Don Carthel's dismissal a loss for Lone Star Conference

There’s a shocking story from up on the high plains. West Texas A&M University fired head football coach Don Carthel on Thursday.

So much for that part of the song that says “where never is heard a discouraging word.” This is bad news.

The move stunned the world of Division II college football in Texas and around the country. The early word out of Canyon is that the firing – a week before the beginning of the regular season – was an unplanned event that WT officials were loath to carry out.

According to multiple reports from those attending a hastily arranged press conference Thursday evening, the dismissal was a response to an NCAA rule violation that occurred over the summer. The regulation in question was Bylaw 10.1, a general ethics rule.

The Amarillo Globe-News reports that McBroom said Carthel violated the rule by “knowingly furnishing or knowingly influencing others to provide false or misleading information in the course of an NCAA investigation.”

University staff wouldn’t go into detail beyond that, but local media at the press conference quoted WT athletic director Michael McBroom with statements including “we had no options…blatant violation of NCAA rules…single incident this summer.”

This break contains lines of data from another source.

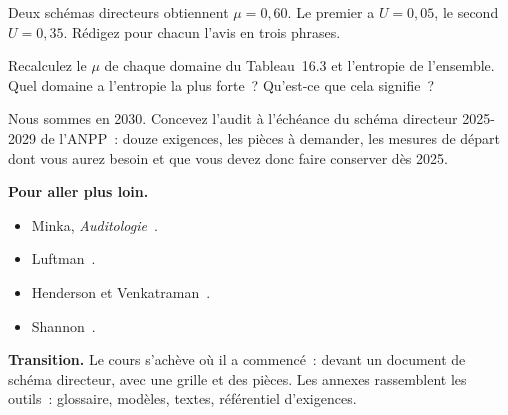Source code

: \begin{boxexo}[title={\ding{45}\quad Exercice~16.3. Deux objets \niveaumoyen}]
Deux schémas directeurs obtiennent $\mu = 0{,}60$. Le premier a $U = 0{,}05$, le second $U = 0{,}35$. Rédigez pour chacun l'avis en trois phrases.
\end{boxexo}

\begin{boxexo}[title={\ding{45}\quad Exercice~16.4. Vérifier le tableau \niveaumoyen}]
Recalculez le $\mu$ de chaque domaine du Tableau~16.3 et l'entropie de l'ensemble. Quel domaine a l'entropie la plus forte~? Qu'est-ce que cela signifie~?
\end{boxexo}

\begin{boxexo}[title={\ding{45}\quad Exercice~16.5. L'audit à l'échéance \niveauexpert}]
Nous sommes en 2030. Concevez l'audit à l'échéance du schéma directeur 2025-2029 de l'ANPP~: douze exigences, les pièces à demander, les mesures de départ dont vous aurez besoin et que vous devez donc faire conserver dès 2025.
\end{boxexo}

\bigskip

\begin{boxinfo}
\textbf{Pour aller plus loin.}
\begin{itemize}
    \item Minka, \textit{Auditologie}~\cite{minka2026auditologie}.
    \item Luftman~\cite{luftman2000}.
    \item Henderson et Venkatraman~\cite{henderson1993}.
    \item Shannon~\cite{shannon1948}.
\end{itemize}
\end{boxinfo}

\begin{boxinfo}
\textbf{Transition.} Le cours s'achève où il a commencé~: devant un document de schéma directeur, avec une grille et des pièces. Les annexes rassemblent les outils~: glossaire, modèles, textes, référentiel d'exigences.
\end{boxinfo}
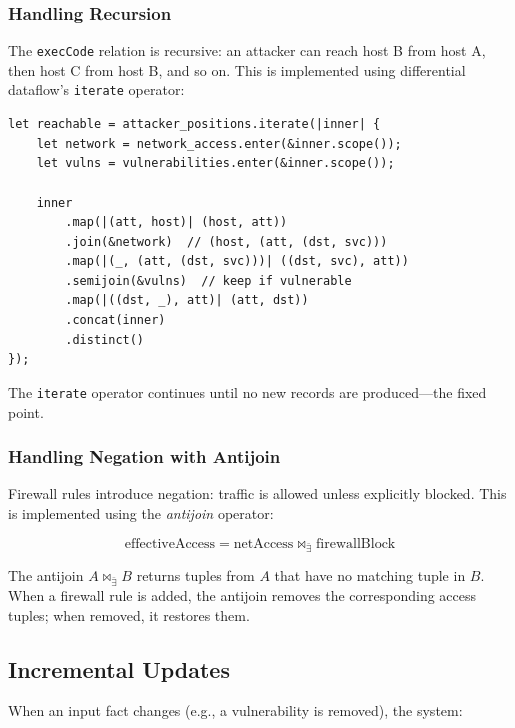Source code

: \documentclass[conference]{IEEEtran}
\begin{document}
\subsubsection{Handling Recursion}

The \texttt{execCode} relation is recursive: an attacker can reach host B from host A, then host C from host B, and so on. This is implemented using differential dataflow's \texttt{iterate} operator:

\begin{lstlisting}[style=rust, caption={Recursive reachability in differential dataflow}]
let reachable = attacker_positions.iterate(|inner| {
    let network = network_access.enter(&inner.scope());
    let vulns = vulnerabilities.enter(&inner.scope());
    
    inner
        .map(|(att, host)| (host, att))
        .join(&network)  // (host, (att, (dst, svc)))
        .map(|(_, (att, (dst, svc)))| ((dst, svc), att))
        .semijoin(&vulns)  // keep if vulnerable
        .map(|((dst, _), att)| (att, dst))
        .concat(inner)
        .distinct()
});
\end{lstlisting}

The \texttt{iterate} operator continues until no new records are produced---the fixed point.

\subsubsection{Handling Negation with Antijoin}

Firewall rules introduce negation: traffic is allowed unless explicitly blocked. This is implemented using the \textit{antijoin} operator:

\begin{equation}
\text{effectiveAccess} = \text{netAccess} \bowtie_{\bar{\exists}} \text{firewallBlock}
\end{equation}

The antijoin $A \bowtie_{\bar{\exists}} B$ returns tuples from $A$ that have no matching tuple in $B$. When a firewall rule is added, the antijoin removes the corresponding access tuples; when removed, it restores them.

\subsection{Incremental Updates}

When an input fact changes (e.g., a vulnerability is removed), the system:
\end{document}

Don Carthel is the father of first-year Texas A&M University-Commerce head coach Colby Carthel, who was on staff at WT through last season.

A legacy of success

Don Carthel is the winningest coach in West Texas A&M history. Last year, he surpassed the victory total of legendary WT coach Joe E. Kerbel, who accumulated a 68-42-1 record during 11 seasons coaching the Buffaloes (1960-1970). Carthel’s record stands at 79-22 at WT, 125-68-1 overall.

Carthel was named American Football Coaches Association Division II Region Four Coach of the Year in 2012. Before Carthel’s arrival, the Buffaloes had won only seven games in four years. Since then, WT has enjoyed eight winning seasons, six NCAA Division II playoff appearances and five Lone Star Conference championships.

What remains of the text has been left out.